Would you count how many lines of the entries below include the word "recomienda"? Give nothing but the number.
THE DATA below:
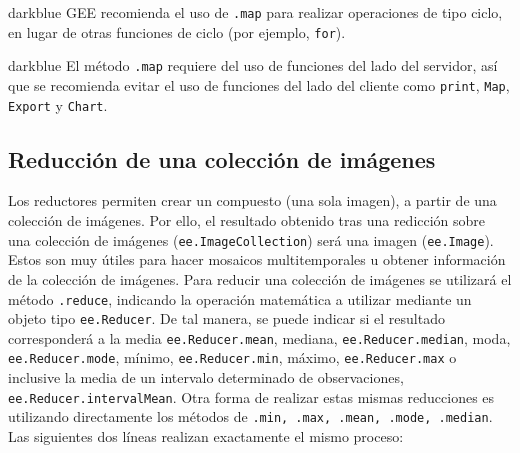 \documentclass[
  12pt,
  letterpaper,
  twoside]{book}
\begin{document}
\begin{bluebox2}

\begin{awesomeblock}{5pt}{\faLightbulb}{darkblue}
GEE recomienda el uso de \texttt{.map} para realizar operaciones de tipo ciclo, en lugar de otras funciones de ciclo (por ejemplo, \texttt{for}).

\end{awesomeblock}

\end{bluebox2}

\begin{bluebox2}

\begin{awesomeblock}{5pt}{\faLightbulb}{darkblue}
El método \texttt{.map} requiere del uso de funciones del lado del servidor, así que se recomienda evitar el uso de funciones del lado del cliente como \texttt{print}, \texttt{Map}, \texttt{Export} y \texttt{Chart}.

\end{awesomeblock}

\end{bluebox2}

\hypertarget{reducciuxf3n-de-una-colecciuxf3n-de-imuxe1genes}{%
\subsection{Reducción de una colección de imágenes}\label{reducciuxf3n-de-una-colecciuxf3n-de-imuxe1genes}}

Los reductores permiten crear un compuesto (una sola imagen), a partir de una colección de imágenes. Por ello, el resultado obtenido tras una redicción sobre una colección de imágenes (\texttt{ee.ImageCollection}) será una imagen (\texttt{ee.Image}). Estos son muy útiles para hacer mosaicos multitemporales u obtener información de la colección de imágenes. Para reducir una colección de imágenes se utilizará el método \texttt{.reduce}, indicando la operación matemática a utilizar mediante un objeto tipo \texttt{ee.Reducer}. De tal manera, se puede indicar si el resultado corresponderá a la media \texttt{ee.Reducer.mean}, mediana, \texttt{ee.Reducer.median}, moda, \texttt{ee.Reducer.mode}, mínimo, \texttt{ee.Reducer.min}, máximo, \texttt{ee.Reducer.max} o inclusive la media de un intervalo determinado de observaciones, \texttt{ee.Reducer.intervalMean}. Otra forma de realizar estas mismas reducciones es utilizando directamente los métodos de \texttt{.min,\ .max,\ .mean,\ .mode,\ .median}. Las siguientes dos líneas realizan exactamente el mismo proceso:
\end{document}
End of THE DATA.
» **RESPONSE BOX**
2